XVI Hubertus w Sztumskim Polu
W sobotę 26 września w stadninie koni w Sztumskim Polu odbył się XVI Hubertus – tradycyjne święto koniarzy i myśliwych kultywowane jest przez rodzinę Gossa nieprzerwanie od 1999 roku. Uroczyste obchody w tym roku miały szczególny akcent. Podczas odprawy jeźdźców przed gonitwą na placu maneżowym pojawiła się emerytowana już, lecz wciąż w doskonałej kondycji, klacz Iskra, od której pochodzi nazwa stadniny. Z okazji jubileuszu 25-lecia urodzin założycielka stada liczącego dzisiaj ponad 50 koni oprócz życzeń stu lat otrzymała również kosz pełen końskich przysmaków.

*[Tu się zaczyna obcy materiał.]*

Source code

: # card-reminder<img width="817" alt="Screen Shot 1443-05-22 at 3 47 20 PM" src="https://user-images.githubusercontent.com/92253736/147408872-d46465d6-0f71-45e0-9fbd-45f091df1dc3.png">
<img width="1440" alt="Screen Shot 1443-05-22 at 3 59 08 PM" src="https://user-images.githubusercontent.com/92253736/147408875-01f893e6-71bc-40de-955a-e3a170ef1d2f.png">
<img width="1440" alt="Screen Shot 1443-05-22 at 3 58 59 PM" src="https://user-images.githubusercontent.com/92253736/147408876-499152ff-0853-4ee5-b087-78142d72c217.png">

Po prezentacji jeźdźców oraz ich koni z Klubu ISKRA, jak również gości przybyłych z zaprzyjaźnionych stajni, uwaga zebranej publiczności skupiła się na miejscu, gdzie rozegrana została gonitwa. W tym roku przybrała formę poszukiwania starannie ukrytego lisa. Szczęściarzem okazała się amazonka z warszawskiego klubu Końskie Zdrowie, na której to ramieniu w przyszłym roku zawiśnie lisia kita.

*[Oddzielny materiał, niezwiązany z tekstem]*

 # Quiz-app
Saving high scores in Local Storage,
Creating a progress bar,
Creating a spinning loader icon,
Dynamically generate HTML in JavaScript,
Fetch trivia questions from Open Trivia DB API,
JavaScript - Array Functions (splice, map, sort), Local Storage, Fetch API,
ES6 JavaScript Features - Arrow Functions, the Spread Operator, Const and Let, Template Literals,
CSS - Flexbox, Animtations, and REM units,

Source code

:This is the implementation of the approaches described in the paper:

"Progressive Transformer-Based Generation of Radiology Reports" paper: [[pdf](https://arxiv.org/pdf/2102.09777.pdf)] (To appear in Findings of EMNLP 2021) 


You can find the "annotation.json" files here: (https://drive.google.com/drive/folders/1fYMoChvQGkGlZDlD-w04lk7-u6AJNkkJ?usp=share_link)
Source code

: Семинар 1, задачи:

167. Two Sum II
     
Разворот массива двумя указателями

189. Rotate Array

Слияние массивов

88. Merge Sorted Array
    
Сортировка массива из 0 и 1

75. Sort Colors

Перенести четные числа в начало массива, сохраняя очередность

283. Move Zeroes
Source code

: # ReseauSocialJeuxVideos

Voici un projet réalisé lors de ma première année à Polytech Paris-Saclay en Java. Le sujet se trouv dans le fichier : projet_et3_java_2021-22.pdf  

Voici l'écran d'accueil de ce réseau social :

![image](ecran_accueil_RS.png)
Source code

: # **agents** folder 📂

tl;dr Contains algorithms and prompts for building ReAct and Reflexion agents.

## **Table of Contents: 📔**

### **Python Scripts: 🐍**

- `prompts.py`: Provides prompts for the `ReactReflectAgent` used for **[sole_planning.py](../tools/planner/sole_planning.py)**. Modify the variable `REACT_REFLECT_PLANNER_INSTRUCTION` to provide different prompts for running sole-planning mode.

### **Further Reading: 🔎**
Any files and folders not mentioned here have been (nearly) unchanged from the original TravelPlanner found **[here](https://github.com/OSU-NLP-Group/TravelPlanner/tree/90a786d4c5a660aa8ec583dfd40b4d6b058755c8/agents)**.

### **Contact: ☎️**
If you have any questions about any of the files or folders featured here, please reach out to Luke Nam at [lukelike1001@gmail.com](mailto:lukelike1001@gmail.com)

Następnym punktem programu było Współzawodnictwo w Skokach przez Przeszkody o Puchar Starosty Sztumskiego. Zmagania poprzedzone zostały specjalnym pokazem jazdy konnej w rytm muzyki, tzw. kadryl, przygotowany przez najmłodszych członków sekcji Klubu Jeździeckiego ISKRA, który z tytułu młodego wieku uczestników oraz perfekcyjności wykonanego układu – zrobił na publiczności największe wrażenie. Konkurs skokowy rozegrany został w trzech konkurencjach. W klasie mini LL na podium stanęły: 1. Marta Łazorczyk na koniu Orion, 2. Natalia Olszewska (Grant), 3. Joanna Borzykowska (Serenada). W klasie LL laureatami zostali: 1. Dominika Tokarek (Tario), 2. Jarosław Hoderny (Rokita), 3. Grażyna Suchecka (Justa). Najwięcej emocji towarzyszyło ostatniemu konkursowi – klasy L, gdzie do samego końca trwała zacięta walka. Ostatecznie najlepsza okazała się juniorka Klubu Jeździeckiego ISKRA – Daria Nowakowska na koniu Ataman, przed Martą Adamkiewicz (Panicz) oraz Moniką Wasik-Laskowską (Oliver Lake).
Po zmaganiach skokowych nadszedł czas na tradycyjną biesiadę hubertowską, na której oprócz wielu specjałów swojskiego jadła i tańców do późnych godzin dało się słyszeć także końskie pieśni oraz ułańskie żurawiejki. Gospodarze Iskry dziękowali za wsparcie oraz patronat Nadleśnictwu Kwidzyn oraz Starostwu Powiatowemu w Sztumie. Podczas całej imprezy dało się zauważyć duże zaangażowanie najmłodszych adeptów jeździectwa, których do Iskry przybywa coraz więcej w poszukiwaniu własnej przygody z koniem.